• The problem:
From the records below, print exactly the lines starting at the one containing "jquery | 2.2.3 |" and ending at the one containing "Framework | 4.3.9 |", ends included, and nothing else.

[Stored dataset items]
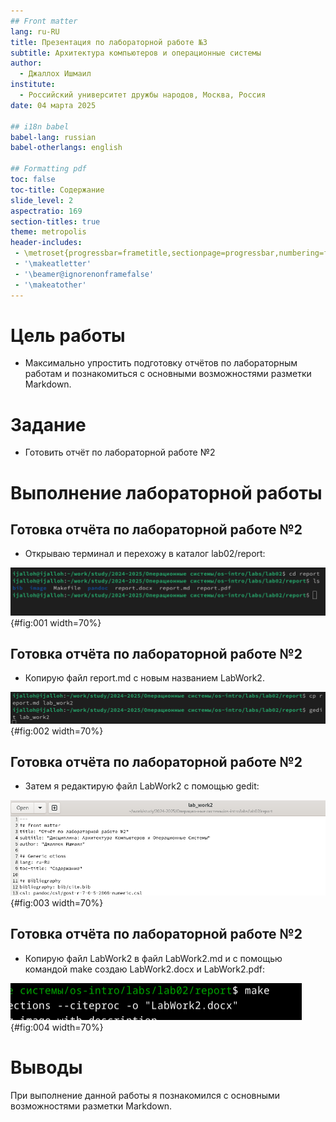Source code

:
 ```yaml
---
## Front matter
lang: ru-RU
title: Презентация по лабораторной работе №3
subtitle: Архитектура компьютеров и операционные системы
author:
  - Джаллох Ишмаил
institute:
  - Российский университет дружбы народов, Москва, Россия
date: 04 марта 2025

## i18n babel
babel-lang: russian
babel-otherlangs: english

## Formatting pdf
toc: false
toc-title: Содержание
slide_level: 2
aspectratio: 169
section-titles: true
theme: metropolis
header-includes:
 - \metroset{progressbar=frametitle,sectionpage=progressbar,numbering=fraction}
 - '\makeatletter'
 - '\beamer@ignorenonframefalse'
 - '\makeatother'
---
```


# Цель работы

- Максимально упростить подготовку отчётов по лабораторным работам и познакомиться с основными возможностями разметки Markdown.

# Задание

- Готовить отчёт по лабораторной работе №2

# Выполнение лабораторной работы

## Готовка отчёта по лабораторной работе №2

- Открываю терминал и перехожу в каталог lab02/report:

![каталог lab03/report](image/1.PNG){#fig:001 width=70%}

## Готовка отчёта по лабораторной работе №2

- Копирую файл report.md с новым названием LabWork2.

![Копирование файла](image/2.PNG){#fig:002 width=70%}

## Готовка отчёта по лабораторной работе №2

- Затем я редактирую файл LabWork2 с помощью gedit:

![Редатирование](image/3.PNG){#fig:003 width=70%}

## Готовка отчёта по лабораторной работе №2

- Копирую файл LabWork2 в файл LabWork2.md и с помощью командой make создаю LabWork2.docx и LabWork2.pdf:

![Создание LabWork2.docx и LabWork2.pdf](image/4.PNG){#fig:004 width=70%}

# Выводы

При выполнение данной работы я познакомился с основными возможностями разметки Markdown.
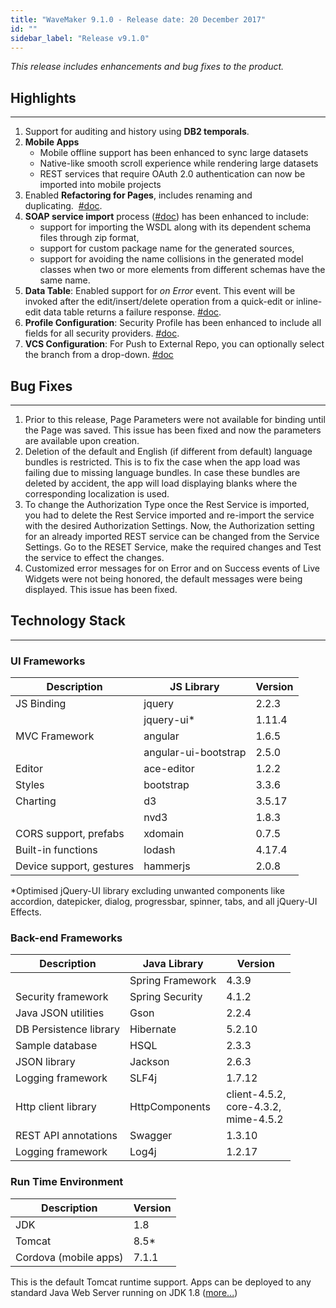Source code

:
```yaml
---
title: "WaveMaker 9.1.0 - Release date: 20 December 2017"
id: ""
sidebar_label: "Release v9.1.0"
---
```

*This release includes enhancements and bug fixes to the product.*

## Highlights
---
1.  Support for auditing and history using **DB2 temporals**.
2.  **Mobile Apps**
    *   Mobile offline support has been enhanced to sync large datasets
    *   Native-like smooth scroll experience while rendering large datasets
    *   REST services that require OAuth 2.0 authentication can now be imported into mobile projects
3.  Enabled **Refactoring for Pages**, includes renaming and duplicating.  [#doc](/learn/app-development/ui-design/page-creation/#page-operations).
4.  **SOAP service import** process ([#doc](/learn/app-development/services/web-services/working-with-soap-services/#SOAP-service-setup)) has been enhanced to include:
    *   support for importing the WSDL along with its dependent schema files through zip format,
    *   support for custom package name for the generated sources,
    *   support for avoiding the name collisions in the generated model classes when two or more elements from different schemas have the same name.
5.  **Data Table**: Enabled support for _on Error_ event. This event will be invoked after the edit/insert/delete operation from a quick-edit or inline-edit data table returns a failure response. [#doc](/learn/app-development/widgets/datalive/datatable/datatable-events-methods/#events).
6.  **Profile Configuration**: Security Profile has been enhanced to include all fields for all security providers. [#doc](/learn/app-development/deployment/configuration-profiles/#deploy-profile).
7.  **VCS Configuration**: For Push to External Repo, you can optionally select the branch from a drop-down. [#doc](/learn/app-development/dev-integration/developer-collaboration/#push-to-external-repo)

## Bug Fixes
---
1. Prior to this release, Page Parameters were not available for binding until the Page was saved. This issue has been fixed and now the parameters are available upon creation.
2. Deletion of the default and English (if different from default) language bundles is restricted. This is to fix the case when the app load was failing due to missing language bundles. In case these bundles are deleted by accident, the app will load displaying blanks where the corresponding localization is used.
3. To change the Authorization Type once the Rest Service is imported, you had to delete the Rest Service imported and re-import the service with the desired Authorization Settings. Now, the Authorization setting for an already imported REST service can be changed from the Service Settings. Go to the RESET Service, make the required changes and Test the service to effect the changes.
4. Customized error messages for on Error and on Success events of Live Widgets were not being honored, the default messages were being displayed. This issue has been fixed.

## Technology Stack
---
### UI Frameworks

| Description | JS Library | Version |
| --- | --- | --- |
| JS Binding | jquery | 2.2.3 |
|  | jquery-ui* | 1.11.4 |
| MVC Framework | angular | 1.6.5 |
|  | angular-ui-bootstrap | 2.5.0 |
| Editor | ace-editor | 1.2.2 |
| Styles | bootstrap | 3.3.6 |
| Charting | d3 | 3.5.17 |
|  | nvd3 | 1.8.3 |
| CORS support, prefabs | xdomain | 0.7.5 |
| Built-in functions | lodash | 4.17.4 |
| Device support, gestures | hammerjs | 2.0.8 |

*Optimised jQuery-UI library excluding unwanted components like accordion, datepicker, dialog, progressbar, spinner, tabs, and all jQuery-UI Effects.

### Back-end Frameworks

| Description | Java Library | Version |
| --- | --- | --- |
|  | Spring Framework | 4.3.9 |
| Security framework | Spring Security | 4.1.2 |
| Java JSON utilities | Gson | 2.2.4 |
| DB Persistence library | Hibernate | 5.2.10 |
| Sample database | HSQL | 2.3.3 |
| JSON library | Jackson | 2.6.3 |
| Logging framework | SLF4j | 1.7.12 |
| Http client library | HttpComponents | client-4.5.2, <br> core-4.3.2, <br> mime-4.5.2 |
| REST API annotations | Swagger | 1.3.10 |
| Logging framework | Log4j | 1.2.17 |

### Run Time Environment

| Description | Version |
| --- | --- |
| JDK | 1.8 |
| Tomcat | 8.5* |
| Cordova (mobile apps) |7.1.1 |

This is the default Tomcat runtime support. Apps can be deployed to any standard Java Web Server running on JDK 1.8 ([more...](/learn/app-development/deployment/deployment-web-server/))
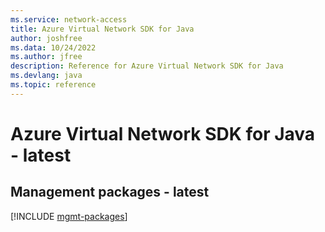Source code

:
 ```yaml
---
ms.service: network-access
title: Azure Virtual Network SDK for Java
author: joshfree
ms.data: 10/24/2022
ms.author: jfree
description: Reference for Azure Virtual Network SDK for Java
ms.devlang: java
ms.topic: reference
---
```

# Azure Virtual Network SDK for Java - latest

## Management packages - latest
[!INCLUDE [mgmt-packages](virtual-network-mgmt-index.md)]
---
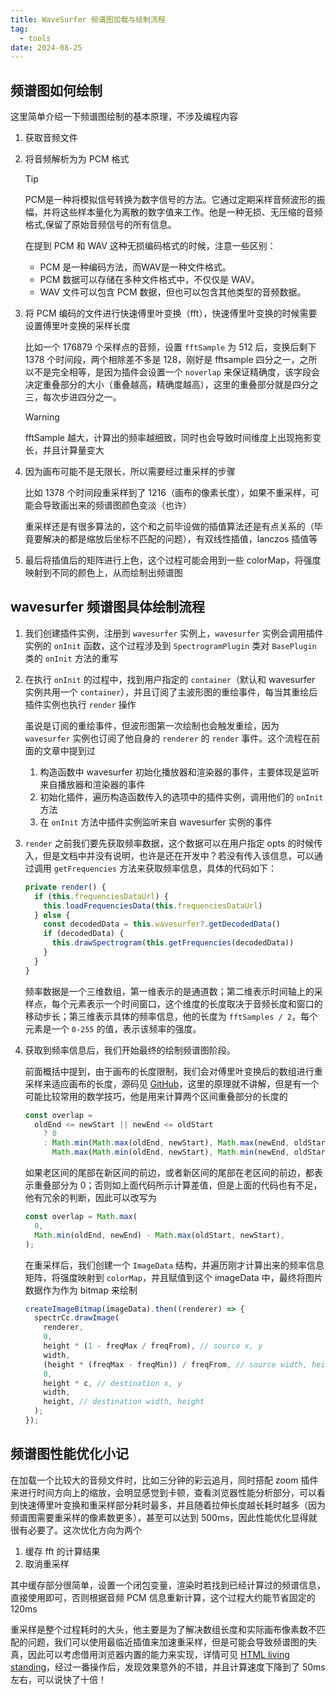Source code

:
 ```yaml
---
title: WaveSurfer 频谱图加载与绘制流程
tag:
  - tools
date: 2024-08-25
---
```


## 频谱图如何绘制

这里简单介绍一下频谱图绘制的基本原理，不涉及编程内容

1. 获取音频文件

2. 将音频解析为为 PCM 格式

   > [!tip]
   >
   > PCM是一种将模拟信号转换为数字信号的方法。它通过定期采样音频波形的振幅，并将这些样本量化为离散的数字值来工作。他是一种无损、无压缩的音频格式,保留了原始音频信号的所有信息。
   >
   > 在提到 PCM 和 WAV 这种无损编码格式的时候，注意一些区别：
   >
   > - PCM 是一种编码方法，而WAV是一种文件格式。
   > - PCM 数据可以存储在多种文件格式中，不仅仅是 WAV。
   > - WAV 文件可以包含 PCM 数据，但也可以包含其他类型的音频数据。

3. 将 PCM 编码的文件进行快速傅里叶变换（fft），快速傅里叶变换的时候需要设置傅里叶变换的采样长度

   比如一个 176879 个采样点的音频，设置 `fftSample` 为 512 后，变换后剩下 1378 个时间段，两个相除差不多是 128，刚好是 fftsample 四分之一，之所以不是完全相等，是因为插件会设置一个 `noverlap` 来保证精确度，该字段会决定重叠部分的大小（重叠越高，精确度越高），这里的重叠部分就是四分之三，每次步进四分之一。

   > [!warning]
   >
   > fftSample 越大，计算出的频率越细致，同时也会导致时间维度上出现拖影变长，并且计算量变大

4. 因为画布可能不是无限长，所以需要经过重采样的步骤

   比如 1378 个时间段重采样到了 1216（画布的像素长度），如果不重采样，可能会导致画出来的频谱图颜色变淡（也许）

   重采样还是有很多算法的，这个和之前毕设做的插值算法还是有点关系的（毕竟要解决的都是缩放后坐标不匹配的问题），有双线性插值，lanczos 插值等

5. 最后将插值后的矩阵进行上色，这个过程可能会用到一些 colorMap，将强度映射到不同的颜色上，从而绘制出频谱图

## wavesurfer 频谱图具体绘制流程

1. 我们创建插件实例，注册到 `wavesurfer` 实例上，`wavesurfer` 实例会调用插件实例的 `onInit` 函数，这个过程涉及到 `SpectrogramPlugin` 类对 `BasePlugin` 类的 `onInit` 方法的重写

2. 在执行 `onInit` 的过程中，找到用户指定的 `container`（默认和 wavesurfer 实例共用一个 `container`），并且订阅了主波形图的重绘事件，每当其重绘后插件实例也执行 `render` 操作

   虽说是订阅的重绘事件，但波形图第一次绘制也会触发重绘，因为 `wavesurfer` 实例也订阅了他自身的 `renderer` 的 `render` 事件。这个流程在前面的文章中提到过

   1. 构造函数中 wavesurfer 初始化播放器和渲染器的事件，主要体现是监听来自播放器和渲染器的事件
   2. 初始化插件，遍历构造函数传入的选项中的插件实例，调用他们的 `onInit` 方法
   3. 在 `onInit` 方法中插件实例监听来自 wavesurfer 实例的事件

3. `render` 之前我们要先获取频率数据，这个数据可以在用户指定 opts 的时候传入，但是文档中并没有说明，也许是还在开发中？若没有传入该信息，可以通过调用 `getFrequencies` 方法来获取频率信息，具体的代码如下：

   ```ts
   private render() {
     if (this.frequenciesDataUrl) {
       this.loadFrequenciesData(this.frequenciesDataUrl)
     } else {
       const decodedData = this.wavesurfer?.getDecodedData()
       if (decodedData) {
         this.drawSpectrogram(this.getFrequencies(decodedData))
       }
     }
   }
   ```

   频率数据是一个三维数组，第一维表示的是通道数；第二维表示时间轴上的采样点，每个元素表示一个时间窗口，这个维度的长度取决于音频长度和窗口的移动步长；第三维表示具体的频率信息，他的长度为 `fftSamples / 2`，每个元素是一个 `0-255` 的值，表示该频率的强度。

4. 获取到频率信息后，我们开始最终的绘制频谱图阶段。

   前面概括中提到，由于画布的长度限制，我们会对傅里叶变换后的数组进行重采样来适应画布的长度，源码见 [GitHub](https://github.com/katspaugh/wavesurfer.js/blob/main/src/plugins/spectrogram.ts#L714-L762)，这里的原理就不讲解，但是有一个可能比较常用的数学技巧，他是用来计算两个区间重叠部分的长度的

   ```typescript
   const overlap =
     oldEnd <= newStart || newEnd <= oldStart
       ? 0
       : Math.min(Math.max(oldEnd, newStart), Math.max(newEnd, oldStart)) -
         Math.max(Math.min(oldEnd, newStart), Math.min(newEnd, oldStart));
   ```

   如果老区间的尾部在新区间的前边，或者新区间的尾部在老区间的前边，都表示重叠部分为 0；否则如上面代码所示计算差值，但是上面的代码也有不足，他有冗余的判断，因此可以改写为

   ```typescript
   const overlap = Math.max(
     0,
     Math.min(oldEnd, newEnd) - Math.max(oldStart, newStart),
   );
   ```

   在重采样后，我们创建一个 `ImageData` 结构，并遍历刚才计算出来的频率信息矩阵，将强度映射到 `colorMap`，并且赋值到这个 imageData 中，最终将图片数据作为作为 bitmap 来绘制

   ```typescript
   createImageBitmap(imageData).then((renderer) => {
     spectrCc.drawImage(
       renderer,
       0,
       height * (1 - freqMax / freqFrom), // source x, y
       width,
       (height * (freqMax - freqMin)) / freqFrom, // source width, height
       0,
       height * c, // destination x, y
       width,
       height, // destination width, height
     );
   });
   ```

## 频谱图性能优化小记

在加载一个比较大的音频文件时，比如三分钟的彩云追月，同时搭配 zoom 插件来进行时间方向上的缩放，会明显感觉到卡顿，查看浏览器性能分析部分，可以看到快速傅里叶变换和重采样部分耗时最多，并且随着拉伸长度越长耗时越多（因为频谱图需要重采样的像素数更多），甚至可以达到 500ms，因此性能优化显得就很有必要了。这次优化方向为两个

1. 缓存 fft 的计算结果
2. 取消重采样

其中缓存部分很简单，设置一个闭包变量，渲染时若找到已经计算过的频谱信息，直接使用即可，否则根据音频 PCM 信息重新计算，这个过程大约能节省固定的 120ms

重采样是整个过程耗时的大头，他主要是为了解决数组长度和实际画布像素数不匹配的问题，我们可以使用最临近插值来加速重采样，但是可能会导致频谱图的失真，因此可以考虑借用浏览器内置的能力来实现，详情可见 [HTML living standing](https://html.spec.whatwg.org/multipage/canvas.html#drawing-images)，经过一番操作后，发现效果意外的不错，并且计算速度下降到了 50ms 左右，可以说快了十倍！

• Result of the exercise:
| JS Binding | jquery | 2.2.3 |
|  | jquery-ui* | 1.11.4 |
| MVC Framework | angular | 1.6.5 |
|  | angular-ui-bootstrap | 2.5.0 |
| Editor | ace-editor | 1.2.2 |
| Styles | bootstrap | 3.3.6 |
| Charting | d3 | 3.5.17 |
|  | nvd3 | 1.8.3 |
| CORS support, prefabs | xdomain | 0.7.5 |
| Built-in functions | lodash | 4.17.4 |
| Device support, gestures | hammerjs | 2.0.8 |

*Optimised jQuery-UI library excluding unwanted components like accordion, datepicker, dialog, progressbar, spinner, tabs, and all jQuery-UI Effects.

### Back-end Frameworks

| Description | Java Library | Version |
| --- | --- | --- |
|  | Spring Framework | 4.3.9 |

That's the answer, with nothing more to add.